Here, we propose a combined approach to search for possible G×G interaction using machine learning and regression-based methods in a case-parent trio study, and apply this approach to CL/P case-parent trios focusing on genes in the WNT pathway and specific genes/regions identified as influencing risk to CL/P in GWAS studies [Ludwig et al., 2012]. RF and LR are two supervised machine learning methods with the potential to identify high-order, non-linear interactive relationships within a data set. The two methods are complementary to each other and different from other model-based two-way interaction tests. Therefore, our approach serves as an example, on this small set of SNPs, of using both methods to facilitate the test and interpretation of high-order interaction in more general genome-wide settings.
Methods
Samples
We used data from a GWAS of isolated, non-syndromic CL/P [Beaty et al., 2010], where case-parent trios were drawn from an international consortium. We used 895 trios of Asian ancestry and 681 trios of European ancestry. During data quality control (QC), a SNP was dropped if its missing rate was >1% or if Mendelian errors occurred in more than one trio (5 SNPs in European and 2 SNPs in Asian samples, respectively were dropped for Mendelian errors). Further, monomorphic SNPs within each population were dropped [Beaty et al., 2010]. From the cleaned set of GWAS SNPs, we extracted the 360 markers belonging to the 18 genes in the WNT pathway, plus 152 markers with p<10−5 from GWAS results based on a genotypic TDT [Beaty et al., 2010] (shown in Supplementary Table 1). To remove effects of linkage disequilibrium (LD) among SNPs in WNT genes, we kept only markers with pairwise r2 < 0.1, estimated from the founder population for each ancestry group, resulting in 346 SNPs for the Asian samples and 395 SNPs for the European samples. Of these, 319 SNPs overlapped in the ancestry groups, 27 SNPs were unique to the Asian samples and 76 SNPs were unique to the European samples. In addition, eight SNPs previously identified as significantly associated with CL/P in other published GWAS studies [Rahimov et al., 2008; Mangold et al., 2010; and Ludwig et al., 2012] (Supplementary Table 2) were added to the list considered for each ancestry group when searching for 2-way G×G interactions.

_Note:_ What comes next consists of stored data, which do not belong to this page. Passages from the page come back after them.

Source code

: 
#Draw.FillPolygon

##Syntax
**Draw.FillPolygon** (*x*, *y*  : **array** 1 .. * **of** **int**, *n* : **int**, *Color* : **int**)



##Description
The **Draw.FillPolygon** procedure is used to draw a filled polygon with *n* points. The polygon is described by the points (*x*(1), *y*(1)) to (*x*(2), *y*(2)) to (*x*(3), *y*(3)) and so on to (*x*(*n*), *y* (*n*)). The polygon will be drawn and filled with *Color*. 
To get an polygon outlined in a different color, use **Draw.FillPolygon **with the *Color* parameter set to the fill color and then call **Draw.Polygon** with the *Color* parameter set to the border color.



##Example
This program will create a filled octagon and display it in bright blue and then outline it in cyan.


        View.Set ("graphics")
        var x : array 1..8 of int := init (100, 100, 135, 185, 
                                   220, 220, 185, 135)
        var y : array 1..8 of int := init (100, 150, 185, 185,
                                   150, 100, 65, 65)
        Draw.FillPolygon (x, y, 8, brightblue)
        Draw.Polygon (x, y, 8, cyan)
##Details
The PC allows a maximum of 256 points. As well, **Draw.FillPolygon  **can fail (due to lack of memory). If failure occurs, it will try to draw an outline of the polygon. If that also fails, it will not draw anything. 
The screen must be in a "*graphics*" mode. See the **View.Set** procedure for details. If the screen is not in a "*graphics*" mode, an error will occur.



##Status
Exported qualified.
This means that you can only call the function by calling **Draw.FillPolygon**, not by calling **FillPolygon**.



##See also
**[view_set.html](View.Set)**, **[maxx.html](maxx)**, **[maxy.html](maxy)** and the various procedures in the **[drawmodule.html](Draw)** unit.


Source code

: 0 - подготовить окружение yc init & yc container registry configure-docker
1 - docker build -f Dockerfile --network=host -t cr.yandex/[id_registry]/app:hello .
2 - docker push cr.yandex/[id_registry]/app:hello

Imputation and pseudo-controls
Both RF and trio LR require complete genotypes for cases and pseudo-controls. We used the R-package Trio [Schwender et al., 2014] to create pseudo-controls and impute missing genotypes in cases. This imputation method first estimated haplotype blocks and haplotype frequencies from the parents, then estimated the joint frequencies of diplotypes in both parents and the case for each case-parent trio. Principal components analysis was conducted using parents from the original GWAS (see Murray et al., 2012), and the largest genetic distances in this data set were between Asian and European ancestry groups. Therefore, we estimated haplotypes within each ancestral group and used their respective haplotype distributions to impute genotypes for these two groups separately. The purpose of using pseudo-controls in the RF++ and trio LR analyses is to control for the effects of population stratification within each of the Asian and European samples, thus retaining the advantage of the trio study design.
Statistical Analyses
The following sections describe details of each method: RF, trio LR, case-only analyses and epistatic tests using conditional logistic regression.
Random Forests
RF is an ensemble method where decision trees are used to rank variables in their order of importance when explaining variation in a trait of interest. Here, decision trees are trained using bootstrap samples of CL/P cases and pseudo-controls (selected with replacement) and random subsets of predictor variables, and tested on out-of-bag (OOB) samples (i.e. those cases and pseudo-controls left-out of the bootstrap sample during the training phase). For a dichotomous trait such as CL/P, prediction error rates for cases and pseudo-controls from tested OOB samples are calculated across all such trees (i.e. the entire forest). The importance of each variable is also estimated using OOB samples by permuting variables and comparing the prediction ability of the forest based on the original values and the permuted values. Each vote on predicted case-control status of the OOB individuals from each tree is aggregated across all trees in a forest, and the prediction error rate is compared for the forest trained using the real data for all variables versus the forest trained using permuted values for one predictor variable. This process is repeated, permuting one predictor variable at a time, and results are used to rank the predictor variables in terms of their contribution to prediction of case-control status. The end product of RF is an ordered list of variables, ranked by the importance of each variable in predicting the outcome based on their marginal effects and G×G (or higher order) interaction effects. These ranked variable lists can be used to select sets of important variables; hence, we should have fewer variables of interest for further analyses after applying RF to a data set.
For the case-parent trio design, an extended RF developed by Karpievitch et al. (2009) can be employed after generating matched case-control sets. This method implements an algorithm to boost correlated data by subject-level strata together using cluster (family) information, and to provide subject- and replicate-level classification and error rates. Using three imputed pseudo-controls per trio per haplotype block, one pseudo-control was randomly selected to match to the case in each trio, for the purpose of controlling effects of population stratification within each ethnic group. As a training dataset for growing trees, 2/3 of matched case-control pairs were randomly selected in each ancestral group, and 1/3 of matched case-control pairs were used as an OOB sample to test grown trees. We calculated the training and testing errors using OOB sampling.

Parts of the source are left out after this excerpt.